Но на концертах пианистов, помимо нашей воли, мы наблюдали широкие круги слушателей, внимавших всей душой знакомым и превыше всего любимым звукам музыки Шопена. Нашим идеалом был Иосиф Гофман, игравший Шопена с бесподобной искренностью и простотой. Его Шопен не был гордым и высокомерным поляком, пристукивавшим каблуками в полонезах и мазурках, высокопарным в балладах, мечтателем со взором, устремленным к небу, в ноктюрнах. Как раз напротив: у Гофмана Шопен словно сидел рядом с нами, чтобы поведать без притворства свои мечты, надежды, радости и горести. После концерта я открывал тетрадь ноктюрнов или прелюдий и тщетно пытался вновь обрести общение душ посредством музыки. Но Гофман приезжал в Россию только раз в три года, в промежутках Скрябин снова сочинял поэмы, Прокофьев — «Сарказмы» или «Мимолетности», и мы снова покидали Шопена ради другого, чуждого Шопену мира.

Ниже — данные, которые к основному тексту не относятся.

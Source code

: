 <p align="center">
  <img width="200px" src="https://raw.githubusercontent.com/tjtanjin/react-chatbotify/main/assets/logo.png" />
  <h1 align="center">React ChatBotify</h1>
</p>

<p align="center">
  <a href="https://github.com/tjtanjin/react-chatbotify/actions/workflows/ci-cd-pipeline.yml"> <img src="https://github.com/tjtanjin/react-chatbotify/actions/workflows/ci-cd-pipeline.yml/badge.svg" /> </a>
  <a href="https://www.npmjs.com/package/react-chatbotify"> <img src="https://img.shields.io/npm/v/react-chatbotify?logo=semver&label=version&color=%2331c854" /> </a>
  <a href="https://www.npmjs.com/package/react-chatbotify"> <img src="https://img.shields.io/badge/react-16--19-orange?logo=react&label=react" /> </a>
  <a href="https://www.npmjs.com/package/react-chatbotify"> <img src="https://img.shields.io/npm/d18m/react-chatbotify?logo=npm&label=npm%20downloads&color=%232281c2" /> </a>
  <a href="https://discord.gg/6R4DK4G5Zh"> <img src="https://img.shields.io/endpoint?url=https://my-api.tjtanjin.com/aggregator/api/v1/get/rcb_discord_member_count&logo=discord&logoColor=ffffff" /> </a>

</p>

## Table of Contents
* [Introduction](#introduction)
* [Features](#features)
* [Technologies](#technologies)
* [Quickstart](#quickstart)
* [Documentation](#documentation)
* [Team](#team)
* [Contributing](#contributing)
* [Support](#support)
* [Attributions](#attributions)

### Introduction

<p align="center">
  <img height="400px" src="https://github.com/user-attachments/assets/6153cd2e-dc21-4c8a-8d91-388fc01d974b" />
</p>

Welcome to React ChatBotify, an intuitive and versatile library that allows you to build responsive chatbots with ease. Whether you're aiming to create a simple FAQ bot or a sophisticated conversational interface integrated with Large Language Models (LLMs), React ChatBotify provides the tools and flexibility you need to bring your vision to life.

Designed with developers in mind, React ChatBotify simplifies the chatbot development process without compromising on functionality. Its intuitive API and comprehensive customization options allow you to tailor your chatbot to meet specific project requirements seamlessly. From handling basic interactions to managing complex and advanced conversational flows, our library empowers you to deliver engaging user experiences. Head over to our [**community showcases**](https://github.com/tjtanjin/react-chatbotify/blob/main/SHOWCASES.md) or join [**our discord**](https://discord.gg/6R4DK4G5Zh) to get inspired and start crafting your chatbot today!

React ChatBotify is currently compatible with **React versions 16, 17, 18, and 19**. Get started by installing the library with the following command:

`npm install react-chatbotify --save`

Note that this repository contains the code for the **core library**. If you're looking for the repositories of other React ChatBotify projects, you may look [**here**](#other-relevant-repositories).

Потому нет ничего удивительного в том, что даже в начале двадцатых годов Шопен занимал в моем репертуаре самое скромное место. В игре многочисленных пианистов, которых я слушал в Европе и в обеих Америках, я не находил больше этой общности духа, этой задушевной беседы, столь характерной для гофманов-ских исполнений. Я слышал Шопена великолепного и блестящего, часто виртуозного, иногда притворно-чувствительного, сентиментального. Впрочем, Гофман растерял мало-помалу простоту, непосредственность; я находил их только в пластинках, слишком редких, записанных Пахманом .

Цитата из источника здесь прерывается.